L'AMOUR FAUVE.

    Au Cœur des vignes genevoise, deux félins et un homme. Histoire d’une passion hors du commun.

    Hardiment, il passe le bras à travers les barreaux et caresse le ventre de Choucas. Juste un petit câlin au passage, car elle sait encore mordre. Choucas ne bronche pas. Avec lenteur et majesté, elle continue sa promenade, magnifique fauve enchâssé dans un environnement incongru de vignes et de jardins potagers perdu au cœur de la campagne genevoise. Alain Gross la contemple avec tendresse. "Elle est plus attachée à l'homme qu'à ses semblables", commente-t-il.

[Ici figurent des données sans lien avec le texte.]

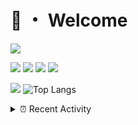 # 👋 ・ Welcome
![](https://komarev.com/ghpvc/?username=Lorenzo0111)

![](https://img.shields.io/badge/Java-ED8B00?style=for-the-badge&logo=java&logoColor=white)
![](https://img.shields.io/badge/JavaScript-323330?style=for-the-badge&logo=javascript&logoColor=F7DF1E)
![](https://img.shields.io/badge/Node.js-339933?style=for-the-badge&logo=nodedotjs&logoColor=white)
![](https://img.shields.io/badge/React-20232A?style=for-the-badge&logo=react&logoColor=61DAFB)

[![](https://github-readme-stats.vercel.app/api?username=Lorenzo0111&show_icons=true&count_private=true)](https://github.com/Lorenzo0111)
![Top Langs](https://github-readme-stats.vercel.app/api/top-langs/?username=Lorenzo0111&layout=compact)

<details>
<summary>⏰ Recent Activity</summary>

<!--RECENT_ACTIVITY:start-->
1. ![comment] **Commented:** [ZombieStriker/QualityArmory#248](https://github.com/ZombieStriker/QualityArmory/issues/248#issuecomment-1025128589)
2. ![comment] **Commented:** [ZombieStriker/QualityArmory#258](https://github.com/ZombieStriker/QualityArmory/issues/258#issuecomment-1025128232)
3. ![comment] **Commented:** [ZombieStriker/QualityArmory#269](https://github.com/ZombieStriker/QualityArmory/issues/269#issuecomment-1025127654)
4. ![comment] **Commented:** [ZombieStriker/QualityArmory#268](https://github.com/ZombieStriker/QualityArmory/issues/268#issuecomment-1025125872)
5. ![comment] **Commented:** [Ticxo/Model-Engine-Wiki#12](https://github.com/Ticxo/Model-Engine-Wiki/issues/12#issuecomment-1024978364)
6. ![issueClosed] **Issue closed:** [Ticxo/Model-Engine-Wiki#12](https://github.com/Ticxo/Model-Engine-Wiki/issues/12)
7. ![comment] **Commented:** [ZombieStriker/QualityArmoryVehicles2#93](https://github.com/ZombieStriker/QualityArmoryVehicles2/issues/93#issuecomment-1024962893)
8. ![comment] **Commented:** [ZombieStriker/QualityArmoryVehicles2#94](https://github.com/ZombieStriker/QualityArmoryVehicles2/issues/94#issuecomment-1024962653)
9. ![issueOpened] **Issue opened:** [Ticxo/Model-Engine-Wiki#12](https://github.com/Ticxo/Model-Engine-Wiki/issues/12)
10. ![issueOpened] **Issue opened:** [Ticxo/Model-Engine-Wiki#11](https://github.com/Ticxo/Model-Engine-Wiki/issues/11)
<!--RECENT_ACTIVITY:end-->


<!--RECENT_ACTIVITY:last_update-->
Last Updated: Sunday, January 30th, 2022, 12:16:20 PM
<!--RECENT_ACTIVITY:last_update_end-->
</details>

[issueOpened]: https://cdn.jsdelivr.net/gh/Readme-Workflows/Readme-Icons@main/icons/octicons/IssueOpenedOld.svg
[issueClosed]: https://cdn.jsdelivr.net/gh/Readme-Workflows/Readme-Icons@main/icons/octicons/IssueClosedOld.svg

[prOpened]: https://cdn.jsdelivr.net/gh/Readme-Workflows/Readme-Icons@main/icons/octicons/PullRequestOpened.svg
[prClosed]: https://cdn.jsdelivr.net/gh/Readme-Workflows/Readme-Icons@main/icons/octicons/PullRequestClosed.svg
[prMerged]: https://cdn.jsdelivr.net/gh/Readme-Workflows/Readme-Icons@main/icons/octicons/PullRequestMerged.svg

[comment]: https://cdn.jsdelivr.net/gh/Readme-Workflows/Readme-Icons@main/icons/octicons/Comment.svg

[changesRequested]: https://cdn.jsdelivr.net/gh/Readme-Workflows/Readme-Icons@main/icons/octicons/RequestedChanges.svg
[approved]: https://cdn.jsdelivr.net/gh/Readme-Workflows/Readme-Icons@main/icons/octicons/ApprovedChanges.svg

[repoCreated]: https://cdn.jsdelivr.net/gh/Readme-Workflows/Readme-Icons@main/icons/octicons/Repository.svg
[release]: https://cdn.jsdelivr.net/gh/Readme-Workflows/Readme-Icons@main/icons/octicons/Release.svg
[star]: https://cdn.jsdelivr.net/gh/Readme-Workflows/Readme-Icons@main/icons/octicons/StarredRepository.svg
[wiki]: https://cdn.jsdelivr.net/gh/Readme-Workflows/Readme-Icons@main/icons/octicons/Wiki.svg
[fork]: https://cdn.jsdelivr.net/gh/Readme-Workflows/Readme-Icons@main/icons/octicons/ForkedRepository.svg
[people]: https://cdn.jsdelivr.net/gh/Readme-Workflows/Readme-Icons@main/icons/octicons/People.svg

    Choucas est une tigresse du Bengale aussi belle que rare, dont le nom signifie, en gitan, jolie femme. Précieuse représentante d'une espèce en voie de disparition, elle habite le refuge Panthera, un centre d'accueil pour fauves en fin de carrière, créé en septembre 1996 par Alain Gross et son épouse Nicole. Grâce à ces deux Genevois amoureux fous du cirque et des animaux, Choucas mène une vie calme et confortable, en accord avec son caractère solitaire, ayant oublié depuis longtemps le cirque français où son premier propriétaire, un dompteur, avait essayé en vain de l'initier au travail de la piste. Elle dispose d'un vaste emplacement extérieur avec piscine privée, d'un abri pour la nuit quotidiennement nettoyé et garni de paille et même d'une installation de chauffage pour l'hiver. Chaque jour, elle dévore allègrement ses dix kilos de viande fraîche et, chaque semaine, reçoit tous les soins de santé et d'hygiène nécessaires à son bien-être. Résultat, elle est en pleine forme et propre comme un sou neuf, si propre même qu'aucune odeur ne révèle sa présence ni celle de sa compagne.

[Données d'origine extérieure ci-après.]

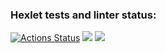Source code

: ### Hexlet tests and linter status:
[![Actions Status](https://github.com/anawachovski/frontend-project-44/workflows/hexlet-check/badge.svg)](https://github.com/anawachovski/frontend-project-44/actions)
<a href="https://codeclimate.com/github/anawachovski/frontend-project-44/maintainability"><img src="https://api.codeclimate.com/v1/badges/a49d43f7ff3904becb8e/maintainability" /></a>
<a href="https://asciinema.org/a/fxWuMXk19kg8z2wE14j0nkizj" target="_blank"><img src="https://asciinema.org/a/fxWuMXk19kg8z2wE14j0nkizj.svg" /></a>
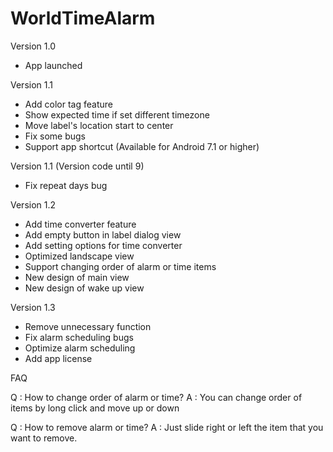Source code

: # WorldTimeAlarm

Version 1.0
- App launched

Version 1.1
- Add color tag feature
- Show expected time if set different timezone
- Move label's location start to center
- Fix some bugs
- Support app shortcut (Available for Android 7.1 or higher)

Version 1.1 (Version code until 9)
- Fix repeat days bug

Version 1.2
- Add time converter feature
- Add empty button in label dialog view
- Add setting options for time converter
- Optimized landscape view
- Support changing order of alarm or time items
- New design of main view
- New design of wake up view

Version 1.3
- Remove unnecessary function
- Fix alarm scheduling bugs
- Optimize alarm scheduling
- Add app license


FAQ

Q : How to change order of alarm or time?
A : You can change order of items by long click and move up or down

Q : How to remove alarm or time?
A : Just slide right or left the item that you want to remove.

l'amour fauve.jpg (40646 octets)    Choucas, en effet, n'est pas seule à vivre dans ce petit paradis champêtre mis à disposition gratuitement par un généreux viticulteur du village de Carre-d'Aval. Dans le parc grillagé voisin se prélasse la lionne Simba, une ex-vedette du cirque Knie, aujourd'hui à la retraite. Jusqu'en décembre dernier, Simba avait un compagnon : le lion d’Afrique King, lui aussi très connu des foules suisses, puisqu'il avait joué les premiers rôles sur la piste du cirque Knie. Trop vieux pour le spectacle, trop nonchalant pour intéresser un zoo, King a fini sa vie à Panthera, laissant deux inconsolables : Simba, qui souffre beaucoup de sa disparition, et Alain Gross, "qui en souffre encore plus". "King avait 21 ans, se souvient-il, ce qui est très vieux pour un lion; et de plus il était atteint d'un cancer. J'ai passé la dernière nuit avec lui, dans la cage. Il est mort la tête sur mes genoux." La passion du cirque, Alain est tombé dedans quand il était petit. Tout gosse, il n'hésitait pas à manquer l'école pour se précipiter chez les Knie dès qu'ils dressaient leur tente sur la plaine de Plainpalais, admirant les animaux exotiques et rêvant de prendre la route avec les gens du voyage. Pour lui faire passer cette envie qu'ils désapprouvent, ses parents le mettent en internat. Par la suite, Alain suit une formation de technicien en électronique et finit par ouvrir son propre magasin. Mais il n'en oublie pas pour autant son rêve d'enfance. Parallèlement à sa vie professionnelle, il commence à fréquenter les coulisses du cirque Knie, où il s'engage régulièrement comme "raclot", c'est-à-dire garçon de cage, avant de se lancer dans une formation de gardien d'animaux sauvages, dûment sanctionnée par un certificat fédéral de capacité.

    Dès cinq heures du matin, Alain et Nicole Gross accourent sur les lieux pour s'occuper de leurs fauves. Ils y reviennent le soir après le travail, y passent leurs week-ends et leurs vacances, finançant intégralement la nourriture, les soins de santé, les assurances et l'entretien du matériel. Tout cela coûte presque 20 000 francs par année. Les deux compères sont donc à la recherche de bénévoles pour les aider dans leur tâche, ainsi que de donateurs qui leur permettent d'assumer leurs multiples charges. Les dons en nature (surplus ou invendus de viande, congélateur, frigo, outillage) sont également les bienvenus. Mais leurs soucis ne sont pas seulement d'ordre financier. "Le Service des constructions nous a fait savoir que nous n'avions rien à faire ici, sur un terrain agricole. Nous allons donc devoir quitter les lieux. On nous a proposé tout récemment un terrain en France voisine, idéalement situé, au milieu d'une forêt avec un petit lac. Presque trop beau pour être vrai. On espère que ça marche!"